## Work to complete
Report every line in the records below that holds the word "mathrm".
━━━
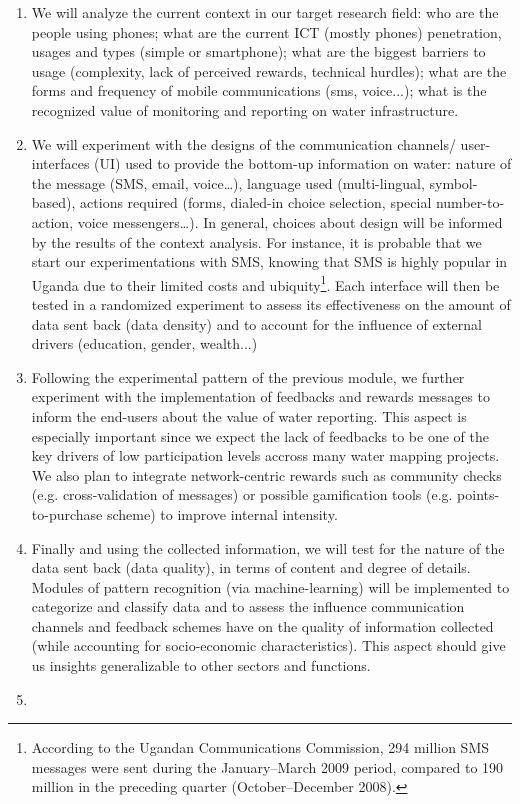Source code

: \documentclass[11pt]{article}
\begin{document}
\begin{enumerate}
\item
We will analyze the current context in our target research field: who are the people using phones; what are the current ICT (mostly phones) penetration, usages and types (simple or smartphone); what are the biggest barriers to usage (complexity, lack of perceived rewards, technical hurdles); what are the forms and frequency of mobile communications (sms, voice...); what is the recognized value of monitoring and reporting on water infrastructure.
\item
We will experiment with the designs of the communication channels/ user-interfaces (UI) used to provide the bottom-up information on water: nature of the message (SMS, email, voice…), language used (multi-lingual, symbol-based), actions required (forms, dialed-in choice selection, special number-to-action, voice messengers…). In general, choices about design will be informed by the results of the context analysis. For instance, it is probable that we start our experimentations with SMS, knowing that SMS is highly popular in Uganda due to their limited costs and ubiquity\footnote{According to the Ugandan Communications Commission, 294 million SMS messages were sent during the January–March 2009 period, compared to 190 million in the preceding quarter (October–December 2008).}.
Each interface will then be tested in a randomized experiment to assess its effectiveness on the amount of data sent back (data density) and to account for the influence of external drivers (education, gender, wealth...)
\item
Following the experimental pattern of the previous module, we further experiment with the implementation of feedbacks and rewards messages to inform the end-users about the value of water reporting. 
This aspect is especially important since we expect the lack of feedbacks to be one of the key drivers of low participation levels accross many water mapping projects.
We also plan to integrate network-centric rewards such as community checks (e.g. cross-validation of messages) or possible gamification tools (e.g. points-to-purchase scheme) to improve internal intensity. 
\item
Finally and using the collected information, we will test for the nature of the data sent back (data quality), in terms of content and degree of details. Modules of pattern recognition (via machine-learning) will be implemented to categorize and classify data and to assess the influence communication channels and feedback schemes have on the quality of information collected (while accounting for socio-economic characteristics). This aspect should give us insights generalizable to other sectors and functions.
\item
\end{enumerate}  
\end{document}
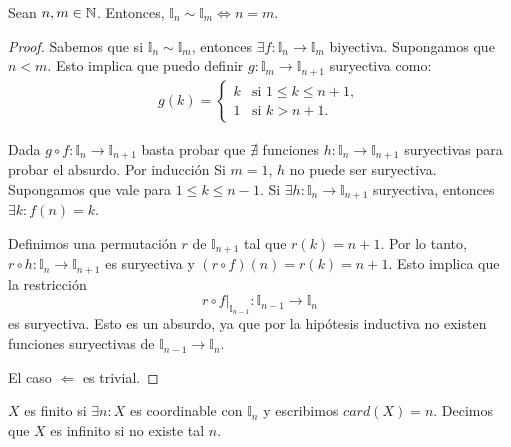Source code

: \begin{theorem}
    Sean \(n, m \in \mathbb{N} \). Entonces, \(\mathbb{I}_n \sim \mathbb{I}_m \iff n = m\).
    \begin{proof}
        Sabemos que si \(\mathbb{I}_n \sim \mathbb{I}_m\), entonces \(\exists f: \mathbb{I}_n \to \mathbb{I}_m\) biyectiva. Supongamos que \(n < m\). Esto implica que puedo definir \(g: \mathbb{I}_m \to \mathbb{I}_{n+1} \) suryectiva como:
        \begin{align*}
            g(k) =
            \begin{cases}
                k & \text{si } 1 \leq k \leq n+1, \\
                1 & \text{si } k > n+1.
            \end{cases}
        \end{align*}

        Dada \(g \circ f: \mathbb{I}_n \to \mathbb{I}_{n+1} \) basta probar que \(\nexists\) funciones \(h: \mathbb{I}_n \to \mathbb{I}_{n+1} \) suryectivas para probar el absurdo. Por inducción
        Si \(m = 1\), \(h\) no puede ser suryectiva. Supongamos que vale para \(1 \leq k \leq n-1\). Si \(\exists h: \mathbb{I}_n \to \mathbb{I}_{n+1} \) suryectiva, entonces \(\exists k : f(n) = k\).

        Definimos una permutación \(r\) de \(\mathbb{I}_{n+1} \) tal que \(r(k) = n+1\). Por lo tanto, \(r \circ h: \mathbb{I}_n \to \mathbb{I}_{n+1} \) es suryectiva y \((r \circ f)(n) = r(k) = n+1\). Esto implica que la restricción
        \[
            r \circ f|_{\mathbb{I}_{n-1}} : \mathbb{I}_{n-1} \to \mathbb{I}_n
        \]
        es suryectiva. Esto es un absurdo, ya que por la hipótesis inductiva no existen funciones suryectivas de \(\mathbb{I}_{n-1} \to \mathbb{I}_n\).

        El caso \(\Leftarrow\) es trivial.
    \end{proof}
\end{theorem}

\begin{definition}
    \(X \) es finito si \(\exists n: X \) es coordinable con \(\mathbb{I}_n\) y escribimos \(card(X)=n\). Decimos que \(X\) es infinito si no existe tal \(n\).
\end{definition}
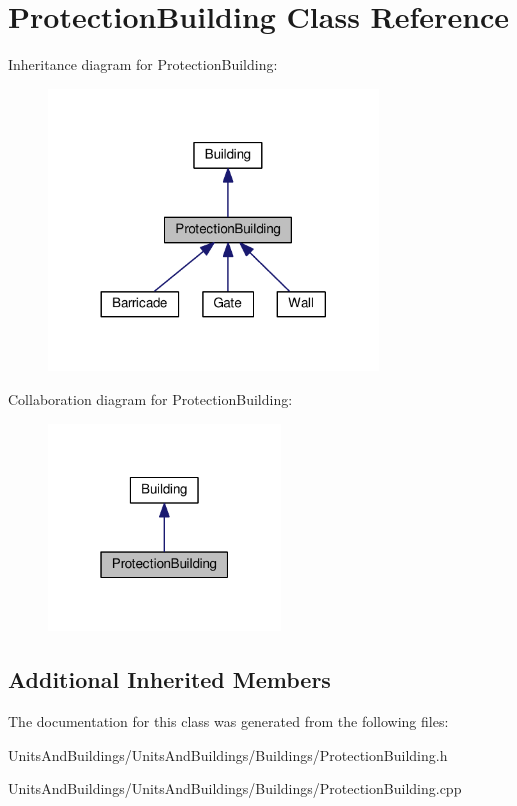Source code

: \hypertarget{class_protection_building}{}\section{Protection\+Building Class Reference}
\label{class_protection_building}


Inheritance diagram for Protection\+Building\+:
\nopagebreak
\begin{figure}[H]
\begin{center}
\leavevmode
\includegraphics[width=248pt]{class_protection_building__inherit__graph}
\end{center}
\end{figure}


Collaboration diagram for Protection\+Building\+:
\nopagebreak
\begin{figure}[H]
\begin{center}
\leavevmode
\includegraphics[width=175pt]{class_protection_building__coll__graph}
\end{center}
\end{figure}
\subsection*{Additional Inherited Members}


The documentation for this class was generated from the following files\+:\begin{DoxyCompactItemize}
\item 
Units\+And\+Buildings/\+Units\+And\+Buildings/\+Buildings/Protection\+Building.\+h\item 
Units\+And\+Buildings/\+Units\+And\+Buildings/\+Buildings/Protection\+Building.\+cpp\end{DoxyCompactItemize}
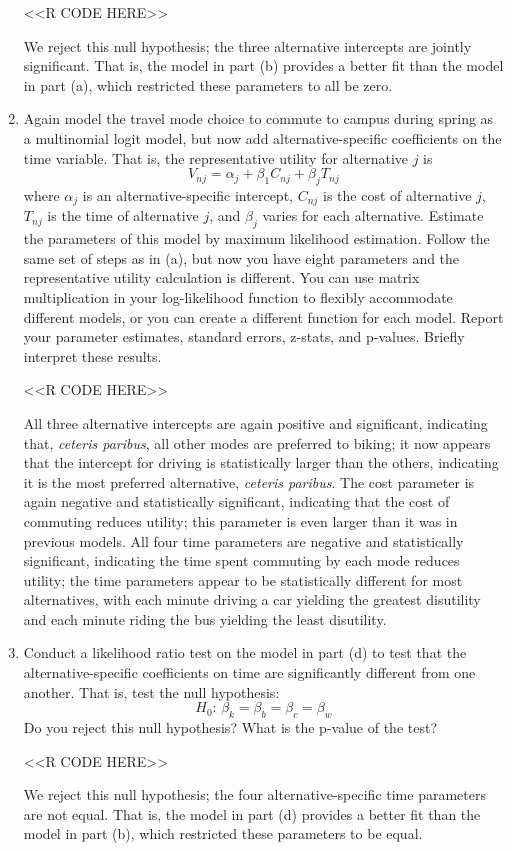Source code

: \documentclass[11pt,letterpaper]{article}
\begin{document}
\begin{enumerate}[label=\alph*., leftmargin=*]
	<<R CODE HERE>>

	We reject this null hypothesis; the three alternative intercepts are jointly significant. That is, the model in part (b) provides a better fit than the model in part (a), which restricted these parameters to all be zero.
	
	\item Again model the travel mode choice to commute to campus during spring as a multinomial logit model, but now add alternative-specific coefficients on the time variable. That is, the representative utility for alternative $j$ is
	$$V_{nj} = \alpha_j + \beta_1 C_{nj} + \beta_j T_{nj}$$
	where $\alpha_j$ is an alternative-specific intercept, $C_{nj}$ is the cost of alternative $j$, $T_{nj}$ is the time of alternative $j$, and $\beta_j$ varies for each alternative. Estimate the parameters of this model by maximum likelihood estimation. Follow the same set of steps as in (a), but now you have eight parameters and the representative utility calculation is different. You can use matrix multiplication in your log-likelihood function to flexibly accommodate different models, or you can create a different function for each model. Report your parameter estimates, standard errors, z-stats, and p-values. Briefly interpret these results.

	<<R CODE HERE>>

	All three alternative intercepts are again positive and significant, indicating that, \emph{ceteris paribus}, all other modes are preferred to biking; it now appears that the intercept for driving is statistically larger than the others, indicating it is the most preferred alternative, \emph{ceteris paribus}. The cost parameter is again negative and statistically significant, indicating that the cost of commuting reduces utility; this parameter is even larger than it was in previous models. All four time parameters are negative and statistically significant, indicating the time spent commuting by each mode reduces utility; the time parameters appear to be statistically different for most alternatives, with each minute driving a car yielding the greatest disutility and each minute riding the bus yielding the least disutility.
	
	\item Conduct a likelihood ratio test on the model in part (d) to test that the alternative-specific coefficients on time are significantly different from one another. That is, test the null hypothesis:
	$$H_0 \text{: } \beta_k = \beta_b = \beta_c = \beta_w$$
	Do you reject this null hypothesis? What is the p-value of the test?

	<<R CODE HERE>>

	We reject this null hypothesis; the four alternative-specific time parameters are not equal. That is, the model in part (d) provides a better fit than the model in part (b), which restricted these parameters to be equal.
\end{enumerate}
\end{document}
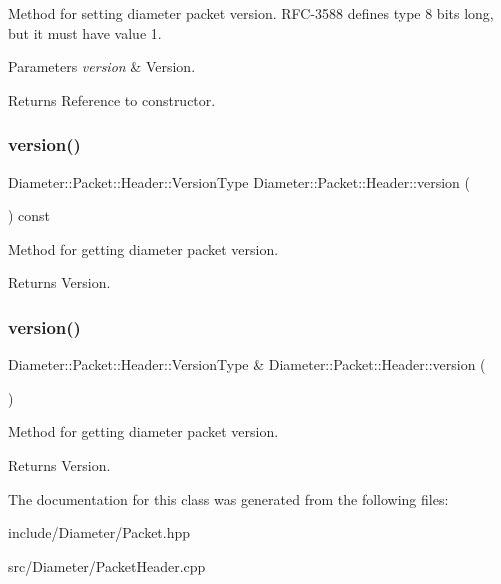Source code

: Method for setting diameter packet version. R\+F\+C-\/3588 defines type 8 bits long, but it must have value 1. 


\begin{DoxyParams}{Parameters}
{\em version} & Version. \\
\hline
\end{DoxyParams}
\begin{DoxyReturn}{Returns}
Reference to constructor. 
\end{DoxyReturn}
\mbox{\label{classDiameter_1_1Packet_1_1Header_a8b2344000890055a9ef037888d0442c3}} 
\subsubsection{\texorpdfstring{version()}{version()}\hspace{0.1cm}{\footnotesize\ttfamily [1/2]}}
{\footnotesize\ttfamily Diameter\+::\+Packet\+::\+Header\+::\+Version\+Type Diameter\+::\+Packet\+::\+Header\+::version (\begin{DoxyParamCaption}{ }\end{DoxyParamCaption}) const}



Method for getting diameter packet version. 

\begin{DoxyReturn}{Returns}
Version. 
\end{DoxyReturn}
\mbox{\label{classDiameter_1_1Packet_1_1Header_aa1cb9b6dfa3b802fe3f0df1bfc938c1d}} 
\subsubsection{\texorpdfstring{version()}{version()}\hspace{0.1cm}{\footnotesize\ttfamily [2/2]}}
{\footnotesize\ttfamily Diameter\+::\+Packet\+::\+Header\+::\+Version\+Type \& Diameter\+::\+Packet\+::\+Header\+::version (\begin{DoxyParamCaption}{ }\end{DoxyParamCaption})}



Method for getting diameter packet version. 

\begin{DoxyReturn}{Returns}
Version. 
\end{DoxyReturn}


The documentation for this class was generated from the following files\+:\begin{DoxyCompactItemize}
\item 
include/\+Diameter/Packet.\+hpp\item 
src/\+Diameter/Packet\+Header.\+cpp\end{DoxyCompactItemize}
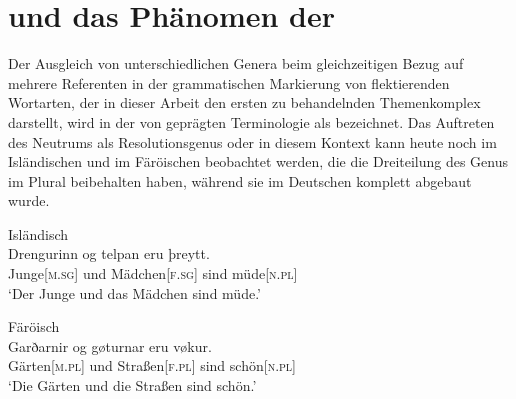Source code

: \section{ und das Phänomen der }
\label{sec:einlgendres}

Der Ausgleich von unterschiedlichen Genera beim gleichzeitigen Bezug
auf mehrere Referenten in der grammatischen Markierung von flektierenden
Wortarten, der in dieser Arbeit den ersten zu behandelnden Themenkomplex
darstellt, wird in der von \citet{corbett1983} geprägten Terminologie als
 bezeichnet. Das Auftreten des Neutrums als
Resolutionsgenus oder  \autocites{corbett1999}{wechsler2009}
in diesem Kontext kann heute noch im Isländischen
 und im Färöischen 
beobachtet werden, die die Dreiteilung des Genus im Plural beibehalten haben,
während sie im Deutschen komplett abgebaut wurde.

\begin{exe}
\ex \label{ex:modgermbeide}
\begin{xlist}
\ex \label{ex:modgermbeide_1}
	\langinfo%
		{Isländisch}%
		{}%
		{\cites[nach][283]{corbett1991}[569]{wechsler2009}}\\
	\gll Drengurinn og telpan eru þreytt. \\
		Junge[\textsc{m.sg}] und Mädchen[\textsc{f.sg}] sind
		müde[\textsc{n.pl}] \\
	\trans `Der Junge und das Mädchen sind müde.'

\ex \label{ex:modgermbeide_2}
	\langinfo%
		{Färöisch}%
		{}%
		{\cite[nach][225]{thrainsson2004}}\\
	\gll Garðarnir og gøturnar eru vøkur. \\
		Gärten[\textsc{m.pl}] und Straßen[\textsc{f.pl}] sind
		schön[\textsc{n.pl}] \\
	\trans `Die Gärten und die Straßen sind schön.'
\end{xlist}
\end{exe}

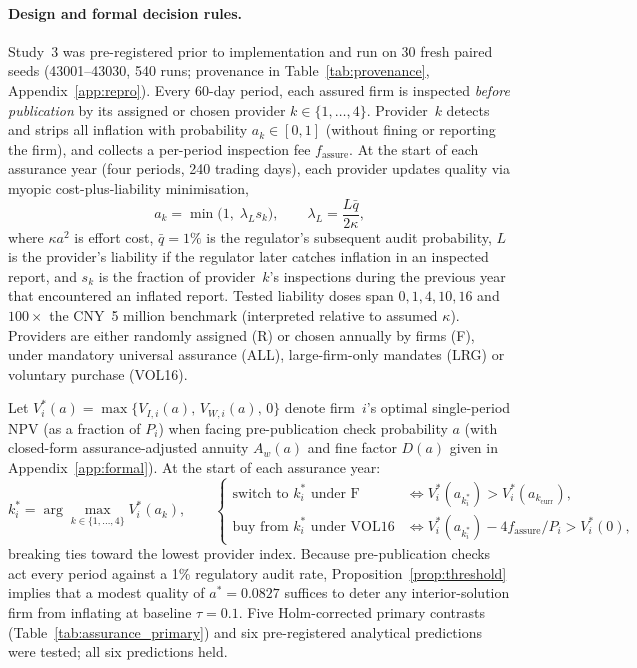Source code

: \documentclass[11pt]{article}
\begin{document}
\paragraph{Design and formal decision rules.} Study~3 was pre-registered prior to implementation and run on 30 fresh paired seeds (43001--43030, 540 runs; provenance in Table~\ref{tab:provenance}, Appendix~\ref{app:repro}). Every 60-day period, each assured firm is inspected \emph{before publication} by its assigned or chosen provider $k \in \{1,\dots,4\}$. Provider~$k$ detects and strips all inflation with probability $a_k \in [0,1]$ (without fining or reporting the firm), and collects a per-period inspection fee $f_{\mathrm{assure}}$. At the start of each assurance year (four periods, 240 trading days), each provider updates quality via myopic cost-plus-liability minimisation,
\begin{equation}
a_k = \min\!\big(1,\; \lambda_L s_k\big), \qquad \lambda_L = \frac{L\bar q}{2\kappa},
\label{eq:assurer}
\end{equation}
where $\kappa a^2$ is effort cost, $\bar q = 1\%$ is the regulator's subsequent audit probability, $L$ is the provider's liability if the regulator later catches inflation in an inspected report, and $s_k$ is the fraction of provider~$k$'s inspections during the previous year that encountered an inflated report. Tested liability doses span $0, 1, 4, 10, 16$ and $100\times$ the CNY~5 million benchmark (interpreted relative to assumed $\kappa$). Providers are either randomly assigned (R) or chosen annually by firms (F), under mandatory universal assurance (ALL), large-firm-only mandates (LRG) or voluntary purchase (VOL16).

Let $V^*_i(a) = \max\{V_{I,i}(a),\, V_{W,i}(a),\, 0\}$ denote firm~$i$'s optimal single-period NPV (as a fraction of $P_i$) when facing pre-publication check probability $a$ (with closed-form assurance-adjusted annuity $A_w(a)$ and fine factor $D(a)$ given in Appendix~\ref{app:formal}). At the start of each assurance year:
\begin{equation}
k^*_i = \arg\max_{k \in \{1,\dots,4\}} V^*_i(a_k), \qquad
\begin{cases}
\text{switch to } k^*_i \text{ under F} & \iff V^*_i(a_{k^*_i}) > V^*_i(a_{k_{\mathrm{curr}}}), \\
\text{buy from } k^*_i \text{ under VOL16} & \iff V^*_i(a_{k^*_i}) - 4 f_{\mathrm{assure}}/P_i > V^*_i(0),
\end{cases}
\label{eq:assurer_choice}
\end{equation}
breaking ties toward the lowest provider index. Because pre-publication checks act every period against a 1\% regulatory audit rate, Proposition~\ref{prop:threshold} implies that a modest quality of $a^* = 0.0827$ suffices to deter any interior-solution firm from inflating at baseline $\tau = 0.1$. Five Holm-corrected primary contrasts (Table~\ref{tab:assurance_primary}) and six pre-registered analytical predictions were tested; all six predictions held.
\end{document}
━━━
## Exercise solution
\paragraph{Design and formal decision rules.} Study~3 was pre-registered prior to implementation and run on 30 fresh paired seeds (43001--43030, 540 runs; provenance in Table~\ref{tab:provenance}, Appendix~\ref{app:repro}). Every 60-day period, each assured firm is inspected \emph{before publication} by its assigned or chosen provider $k \in \{1,\dots,4\}$. Provider~$k$ detects and strips all inflation with probability $a_k \in [0,1]$ (without fining or reporting the firm), and collects a per-period inspection fee $f_{\mathrm{assure}}$. At the start of each assurance year (four periods, 240 trading days), each provider updates quality via myopic cost-plus-liability minimisation,
\text{switch to } k^*_i \text{ under F} & \iff V^*_i(a_{k^*_i}) > V^*_i(a_{k_{\mathrm{curr}}}), \\
\text{buy from } k^*_i \text{ under VOL16} & \iff V^*_i(a_{k^*_i}) - 4 f_{\mathrm{assure}}/P_i > V^*_i(0),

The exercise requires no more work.